Please count the lines in the entries below that include the word "start", and give only the number.
Given information: Begin
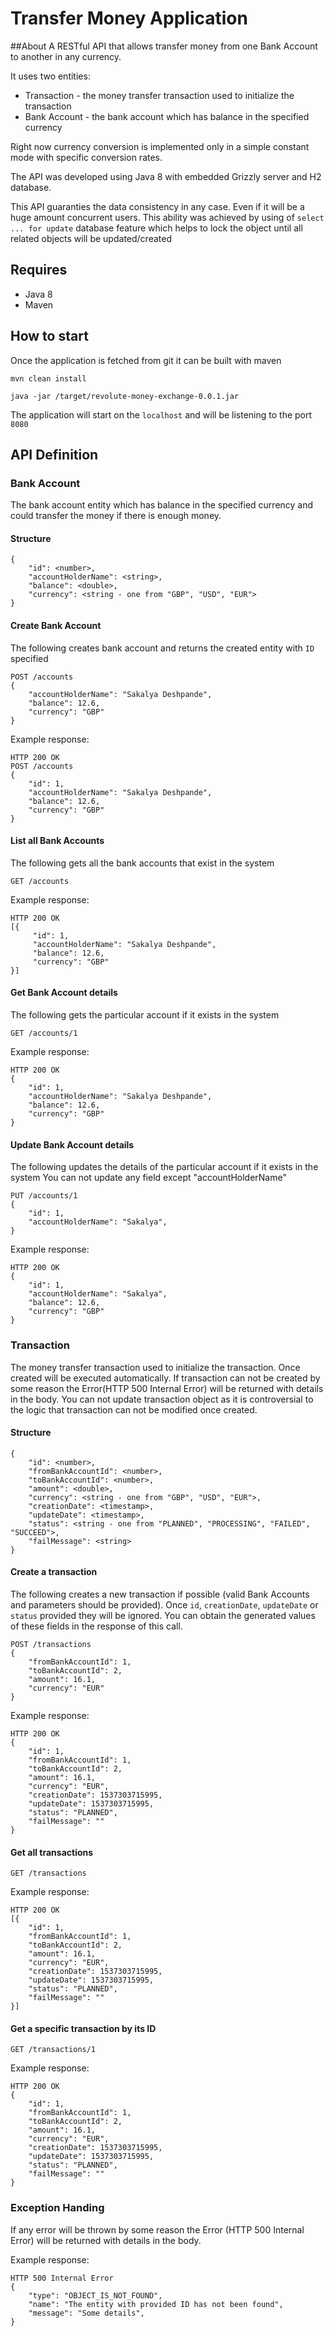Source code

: # Transfer Money Application

##About
A RESTful API that allows transfer money from one Bank Account to another in any currency.

It uses two entities:
* Transaction - the money transfer transaction used to initialize the transaction
* Bank Account - the bank account which has balance in the specified currency

Right now currency conversion is implemented only in a simple constant mode with specific conversion rates. 

The API was developed using Java 8 with embedded Grizzly server and H2 database.

This API guaranties the data consistency in any case. Even if it will be a huge amount concurrent users. 
This ability was achieved by using of `select ... for update` database feature which helps to lock the object until all related objects will be updated/created 
 
## Requires
* Java 8
* Maven

## How to start

Once the application is fetched from git it can be built with maven

    mvn clean install

    java -jar /target/revolute-money-exchange-0.0.1.jar

The application will start on the `localhost` and will be listening to the port `8080`

## API Definition

### Bank Account
The bank account entity which has balance in the specified currency and could transfer the money
if there is enough money.

#### Structure
    {
        "id": <number>,
        "accountHolderName": <string>,
        "balance": <double>,
        "currency": <string - one from "GBP", "USD", "EUR">
    }

#### Create Bank Account

The following creates bank account and returns the created entity with `ID` specified

    POST /accounts
    {
        "accountHolderName": "Sakalya Deshpande",
        "balance": 12.6,
        "currency": "GBP"
    }

Example response:

    HTTP 200 OK
    POST /accounts
    {
        "id": 1,
        "accountHolderName": "Sakalya Deshpande",
        "balance": 12.6,
        "currency": "GBP"
    }
    
#### List all Bank Accounts

The following gets all the bank accounts that exist in the system

    GET /accounts

Example response:


    HTTP 200 OK
    [{
         "id": 1,
         "accountHolderName": "Sakalya Deshpande",
         "balance": 12.6,
         "currency": "GBP"
    }]

#### Get Bank Account details

The following gets the particular account if it exists in the system

    GET /accounts/1

Example response:

    HTTP 200 OK
    {
        "id": 1,
        "accountHolderName": "Sakalya Deshpande",
        "balance": 12.6,
        "currency": "GBP"
    }

#### Update Bank Account details

The following updates the details of the particular account if it exists in the system
You can not update any field except "accountHolderName"

    PUT /accounts/1
    {
        "id": 1,
        "accountHolderName": "Sakalya",
    }

Example response:

    HTTP 200 OK
    {
        "id": 1,
        "accountHolderName": "Sakalya",
        "balance": 12.6,
        "currency": "GBP"
    }
        
### Transaction
The money transfer transaction used to initialize the transaction. Once created
will be executed automatically. If transaction can not be created by some reason the Error(HTTP 500 Internal Error) 
will be returned with details in the body.
You can not update transaction object as it is controversial to the logic that transaction can
not be modified once created.  

#### Structure
    {
        "id": <number>,
        "fromBankAccountId": <number>,
        "toBankAccountId": <number>,
        "amount": <double>,
        "currency": <string - one from "GBP", "USD", "EUR">,
        "creationDate": <timestamp>,
        "updateDate": <timestamp>,
        "status": <string - one from "PLANNED", "PROCESSING", "FAILED", "SUCCEED">,
        "failMessage": <string>
    }
    
#### Create a transaction

The following creates a new transaction if possible (valid Bank Accounts and parameters should be provided).
Once `id`, `creationDate`, `updateDate` or `status` provided they  will be ignored. 
You can obtain the generated values of these fields in the response of this call. 

    POST /transactions
    {
        "fromBankAccountId": 1,
        "toBankAccountId": 2,
        "amount": 16.1,
        "currency": "EUR"
    }
    
Example response:

    HTTP 200 OK
    {
        "id": 1,
        "fromBankAccountId": 1,
        "toBankAccountId": 2,
        "amount": 16.1,
        "currency": "EUR",
        "creationDate": 1537303715995,
        "updateDate": 1537303715995,
        "status": "PLANNED",
        "failMessage": ""
    }

#### Get all transactions

    GET /transactions

Example response:

    HTTP 200 OK    
    [{
        "id": 1,
        "fromBankAccountId": 1,
        "toBankAccountId": 2,
        "amount": 16.1,
        "currency": "EUR",
        "creationDate": 1537303715995,
        "updateDate": 1537303715995,
        "status": "PLANNED",
        "failMessage": ""
    }]
    
#### Get a specific transaction by its ID

    GET /transactions/1

Example response:

    HTTP 200 OK    
    {
        "id": 1,
        "fromBankAccountId": 1,
        "toBankAccountId": 2,
        "amount": 16.1,
        "currency": "EUR",
        "creationDate": 1537303715995,
        "updateDate": 1537303715995,
        "status": "PLANNED",
        "failMessage": ""
    }
    
### Exception Handing
If any error will be thrown by some reason the Error (HTTP 500 Internal Error) 
will be returned with details in the body.

Example response:

    HTTP 500 Internal Error
    {
        "type": "OBJECT_IS_NOT_FOUND",
        "name": "The entity with provided ID has not been found",
        "message": "Some details",
    }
Given information: End
**Answer to the problem**
2